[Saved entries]
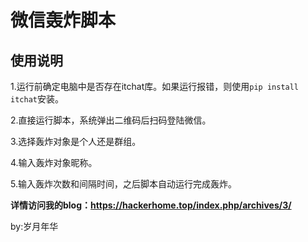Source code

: # 微信轰炸脚本
## 使用说明
1.运行前确定电脑中是否存在itchat库。如果运行报错，则使用`pip install itchat`安装。

2.直接运行脚本，系统弹出二维码后扫码登陆微信。

3.选择轰炸对象是个人还是群组。

4.输入轰炸对象昵称。

5.输入轰炸次数和间隔时间，之后脚本自动运行完成轰炸。

**详情访问我的blog：https://hackerhome.top/index.php/archives/3/**

by:岁月年华
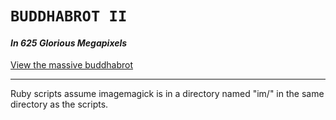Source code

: # <code>BUDDHABROT II</code>
#### _In 625 Glorious Megapixels_

[View the massive buddhabrot](http://htmlpreview.github.io/?https://github.com/ryanclarke/buddhabrot-2/blob/04c22d8c5f873101b1e2134f828fe22cba9ee482/index.html)

---

Ruby scripts assume imagemagick is in a directory named "im/" in the same directory as the scripts.

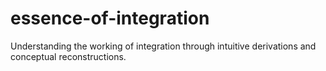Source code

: # essence-of-integration
Understanding the working of integration through intuitive derivations and conceptual reconstructions.
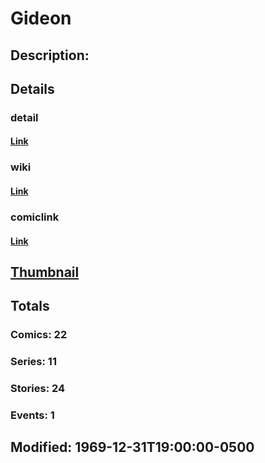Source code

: # Gideon
## Description: 
## Details
### detail
#### [Link](http://marvel.com/characters/803/gideon?utm_campaign=apiRef&utm_source=225578a89fc76f3d20fbffda5d17a88d)
### wiki
#### [Link](http://marvel.com/universe/Gideon?utm_campaign=apiRef&utm_source=225578a89fc76f3d20fbffda5d17a88d)
### comiclink
#### [Link](http://marvel.com/comics/characters/1011055/gideon?utm_campaign=apiRef&utm_source=225578a89fc76f3d20fbffda5d17a88d)
## [Thumbnail](http://i.annihil.us/u/prod/marvel/i/mg/c/20/4c00311236811.jpg)
## Totals
### Comics: 22
### Series: 11
### Stories: 24
### Events: 1
## Modified: 1969-12-31T19:00:00-0500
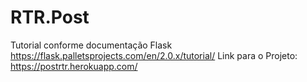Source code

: # RTR.Post
Tutorial conforme documentação Flask
https://flask.palletsprojects.com/en/2.0.x/tutorial/
Link para o Projeto:
https://postrtr.herokuapp.com/
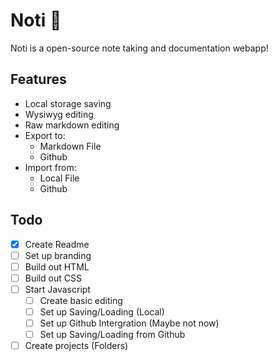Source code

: # Noti 📒

Noti is a open-source note taking and documentation webapp!

## Features

- Local storage saving
- Wysiwyg editing
- Raw markdown editing
- Export to:
  - Markdown File
  - Github
- Import from:
  - Local File
  - Github
 
## Todo

- [x] Create Readme
- [ ] Set up branding
- [ ] Build out HTML
- [ ] Build out CSS
- [ ] Start Javascript
  - [ ] Create basic editing
  - [ ] Set up Saving/Loading (Local)
  - [ ] Set up Github Intergration (Maybe not now)
  - [ ] Set up Saving/Loading from Github
- [ ] Create projects (Folders) 
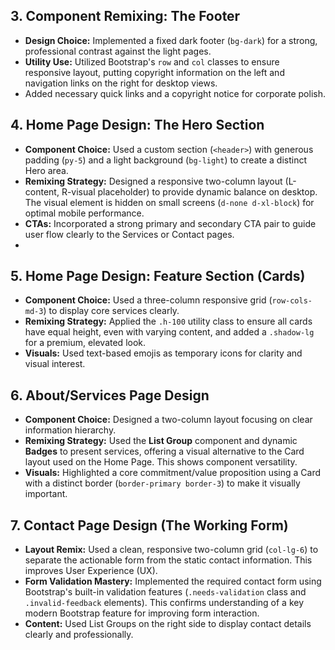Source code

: 
## 3. Component Remixing: The Footer

- **Design Choice:** Implemented a fixed dark footer (`bg-dark`) for a strong, professional contrast against the light pages.
- **Utility Use:** Utilized Bootstrap's `row` and `col` classes to ensure responsive layout, putting copyright information on the left and navigation links on the right for desktop views.
- Added necessary quick links and a copyright notice for corporate polish.
  
## 4. Home Page Design: The Hero Section

- **Component Choice:** Used a custom section (`<header>`) with generous padding (`py-5`) and a light background (`bg-light`) to create a distinct Hero area.
- **Remixing Strategy:** Designed a responsive two-column layout (L-content, R-visual placeholder) to provide dynamic balance on desktop. The visual element is hidden on small screens (`d-none d-xl-block`) for optimal mobile performance.
- **CTAs:** Incorporated a strong primary and secondary CTA pair to guide user flow clearly to the Services or Contact pages.
- 
## 5. Home Page Design: Feature Section (Cards)

- **Component Choice:** Used a three-column responsive grid (`row-cols-md-3`) to display core services clearly.
- **Remixing Strategy:** Applied the `.h-100` utility class to ensure all cards have equal height, even with varying content, and added a `.shadow-lg` for a premium, elevated look.
- **Visuals:** Used text-based emojis as temporary icons for clarity and visual interest.
  
## 6. About/Services Page Design

- **Component Choice:** Designed a two-column layout focusing on clear information hierarchy.
- **Remixing Strategy:** Used the **List Group** component and dynamic **Badges** to present services, offering a visual alternative to the Card layout used on the Home Page. This shows component versatility.
- **Visuals:** Highlighted a core commitment/value proposition using a Card with a distinct border (`border-primary border-3`) to make it visually important.

## 7. Contact Page Design (The Working Form)

- **Layout Remix:** Used a clean, responsive two-column grid (`col-lg-6`) to separate the actionable form from the static contact information. This improves User Experience (UX).
- **Form Validation Mastery:** Implemented the required contact form using Bootstrap's built-in validation features (`.needs-validation` class and `.invalid-feedback` elements). This confirms understanding of a key modern Bootstrap feature for improving form interaction.
- **Content:** Used List Groups on the right side to display contact details clearly and professionally.
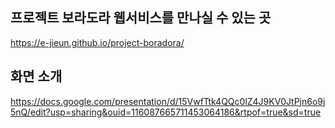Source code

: ## 프로젝트 보라도라 웹서비스를 만나실 수 있는 곳
https://e-jieun.github.io/project-boradora/

## 화면 소개
https://docs.google.com/presentation/d/15VwfTtk4QQc0lZ4J9KV0JtPjn6o9j5nQ/edit?usp=sharing&ouid=116087665711453064186&rtpof=true&sd=true

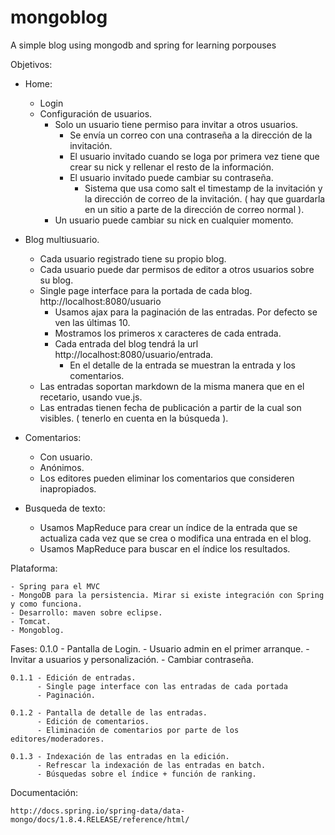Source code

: # mongoblog
A simple blog using mongodb and spring for learning porpouses

Objetivos:

- Home:
	- Login
	- Configuración de usuarios.
		- Solo un usuario tiene permiso para invitar a otros usuarios.
			- Se envía un correo con una contraseña a la dirección de la invitación.
			- El usuario invitado cuando se loga por primera vez tiene que crear su nick y rellenar el resto de la información.
			- El usuario invitado puede cambiar su contraseña.
				- Sistema que usa como salt el timestamp de la invitación y la dirección de correo de la invitación. ( hay que guardarla en un sitio a parte de la dirección de correo normal ).
		- Un usuario puede cambiar su nick en cualquier momento.
		
	
- Blog multiusuario.
	- Cada usuario registrado tiene su propio blog.
	- Cada usuario puede dar permisos de editor a otros usuarios sobre su blog.
	- Single page interface para la portada de cada blog. http://localhost:8080/usuario
		- Usamos ajax para la paginación de las entradas. Por defecto se ven las últimas 10.
		- Mostramos los primeros x caracteres de cada entrada.
		- Cada entrada del blog tendrá la url http://localhost:8080/usuario/entrada.
			- En el detalle de la entrada se muestran la entrada y los comentarios.
	- Las entradas soportan markdown de la misma manera que en el recetario, usando vue.js.
	- Las entradas tienen fecha de publicación a partir de la cual son visibles. ( tenerlo en cuenta en la búsqueda ).
			
	
- Comentarios:
	- Con usuario.
	- Anónimos.
	- Los editores pueden eliminar los comentarios que consideren inapropiados.

- Busqueda de texto:
	- Usamos MapReduce para crear un índice de la entrada que se actualiza cada vez que se crea o modifica una entrada en el blog.
	- Usamos MapReduce para buscar en el índice los resultados.
	
	
Plataforma:

	- Spring para el MVC
	- MongoDB para la persistencia. Mirar si existe integración con Spring y como funciona.
	- Desarrollo: maven sobre eclipse.
	- Tomcat.
	- Mongoblog.
	
Fases: 
	0.1.0 - Pantalla de Login.
		  - Usuario admin en el primer arranque.
		  - Invitar a usuarios y personalización.
		  - Cambiar contraseña.
		  
	0.1.1 - Edición de entradas.
		  - Single page interface con las entradas de cada portada
		  - Paginación.
		  
	0.1.2 - Pantalla de detalle de las entradas.
		  - Edición de comentarios.
		  - Eliminación de comentarios por parte de los editores/moderadores.
		  
	0.1.3 - Indexación de las entradas en la edición.
		  - Refrescar la indexación de las entradas en batch.
		  - Búsquedas sobre el índice + función de ranking.
		  
Documentación:

	http://docs.spring.io/spring-data/data-mongo/docs/1.8.4.RELEASE/reference/html/
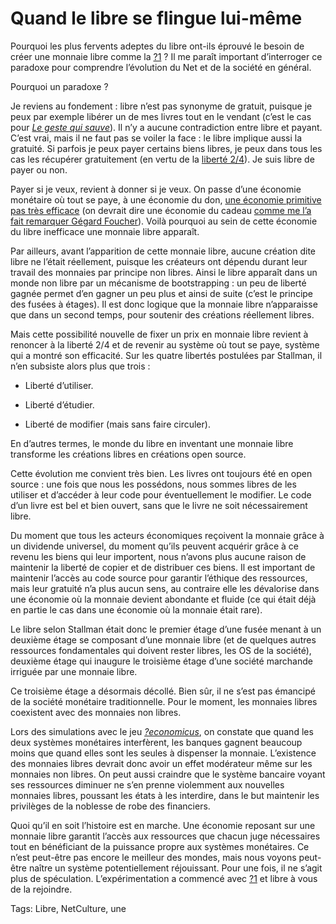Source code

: # Quand le libre se flingue lui-même

Pourquoi les plus fervents adeptes du libre ont-ils éprouvé le besoin de créer une monnaie libre comme la [?1](https://g1.duniter.fr/) ? Il me paraît important d’interroger ce paradoxe pour comprendre l’évolution du Net et de la société en général.<span id="more-46018"></span>

Pourquoi un paradoxe ?

Je reviens au fondement : libre n’est pas synonyme de gratuit, puisque je peux par exemple libérer un de mes livres tout en le vendant (c’est le cas pour [*Le geste qui sauve*](https://tcrouzet.com/le-geste-qui-sauve/)). Il n’y a aucune contradiction entre libre et payant. C’est vrai, mais il ne faut pas se voiler la face : le libre implique aussi la gratuité. Si parfois je peux payer certains biens libres, je peux dans tous les cas les récupérer gratuitement (en vertu de la [liberté 2/4](https://www.gnu.org/philosophy/free-sw.html)). Je suis libre de payer ou non.

Payer si je veux, revient à donner si je veux. On passe d’une économie monétaire où tout se paye, à une économie du don, [une économie primitive pas très efficace](https://tcrouzet.com/2017/12/15/je-ne-donne-plus-je-vends-en-g1/) (on devrait dire une économie du cadeau [comme me l’a fait remarquer Gégard Foucher](https://tcrouzet.com/2017/12/15/je-ne-donne-plus-je-vends-en-g1/#comment-184417)). Voilà pourquoi au sein de cette économie du libre inefficace une monnaie libre apparaît.

Par ailleurs, avant l’apparition de cette monnaie libre, aucune création dite libre ne l’était réellement, puisque les créateurs ont dépendu durant leur travail des monnaies par principe non libres. Ainsi le libre apparaît dans un monde non libre par un mécanisme de bootstrapping : un peu de liberté gagnée permet d’en gagner un peu plus et ainsi de suite (c’est le principe des fusées à étages). Il est donc logique que la monnaie libre n’apparaisse que dans un second temps, pour soutenir des créations réellement libres.

Mais cette possibilité nouvelle de fixer un prix en monnaie libre revient à renoncer à la liberté 2/4 et de revenir au système où tout se paye, système qui a montré son efficacité. Sur les quatre libertés postulées par Stallman, il n’en subsiste alors plus que trois :

- Liberté d’utiliser.

- Liberté d’étudier.

- Liberté de modifier (mais sans faire circuler).

En d’autres termes, le monde du libre en inventant une monnaie libre transforme les créations libres en créations open source.

Cette évolution me convient très bien. Les livres ont toujours été en open source : une fois que nous les possédons, nous sommes libres de les utiliser et d’accéder à leur code pour éventuellement le modifier. Le code d’un livre est bel et bien ouvert, sans que le livre ne soit nécessairement libre.

Du moment que tous les acteurs économiques reçoivent la monnaie grâce à un dividende universel, du moment qu’ils peuvent acquérir grâce à ce revenu les biens qui leur importent, nous n’avons plus aucune raison de maintenir la liberté de copier et de distribuer ces biens. Il est important de maintenir l’accès au code source pour garantir l’éthique des ressources, mais leur gratuité n’a plus aucun sens, au contraire elle les dévalorise dans une économie où la monnaie devient abondante et fluide (ce qui était déjà en partie le cas dans une économie où la monnaie était rare).

Le libre selon Stallman était donc le premier étage d’une fusée menant à un deuxième étage se composant d’une monnaie libre (et de quelques autres ressources fondamentales qui doivent rester libres, les OS de la société), deuxième étage qui inaugure le troisième étage d’une société marchande irriguée par une monnaie libre.

Ce troisième étage a désormais décollé. Bien sûr, il ne s’est pas émancipé de la société monétaire traditionnelle. Pour le moment, les monnaies libres coexistent avec des monnaies non libres.

Lors des simulations avec le jeu [*?economicus*](http://geconomicus.glibre.org/), on constate que quand les deux systèmes monétaires interfèrent, les banques gagnent beaucoup moins que quand elles sont les seules à dispenser la monnaie. L’existence des monnaies libres devrait donc avoir un effet modérateur même sur les monnaies non libres. On peut aussi craindre que le système bancaire voyant ses ressources diminuer ne s’en prenne violemment aux nouvelles monnaies libres, poussant les états à les interdire, dans le but maintenir les privilèges de la noblesse de robe des financiers.

Quoi qu’il en soit l’histoire est en marche. Une économie reposant sur une monnaie libre garantit l’accès aux ressources que chacun juge nécessaires tout en bénéficiant de la puissance propre aux systèmes monétaires. Ce n’est peut-être pas encore le meilleur des mondes, mais nous voyons peut-être naître un système potentiellement réjouissant. Pour une fois, il ne s’agit plus de spéculation. L’expérimentation a commencé avec [?1](https://g1.duniter.fr/) et libre à vous de la rejoindre.

Tags: Libre, NetCulture, une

◆ Task requirements: Leave out the pictures. Return exactly the lines from the first line of the records to the line bearing "#### _In 625 Glorious Megapixels_", inclusive.

◆ Exercise answer:
Source code

: # 微信轰炸脚本
## 使用说明
1.运行前确定电脑中是否存在itchat库。如果运行报错，则使用`pip install itchat`安装。

2.直接运行脚本，系统弹出二维码后扫码登陆微信。

3.选择轰炸对象是个人还是群组。

4.输入轰炸对象昵称。

5.输入轰炸次数和间隔时间，之后脚本自动运行完成轰炸。

**详情访问我的blog：https://hackerhome.top/index.php/archives/3/**

by:岁月年华
Source code

: # <code>BUDDHABROT II</code>
#### _In 625 Glorious Megapixels_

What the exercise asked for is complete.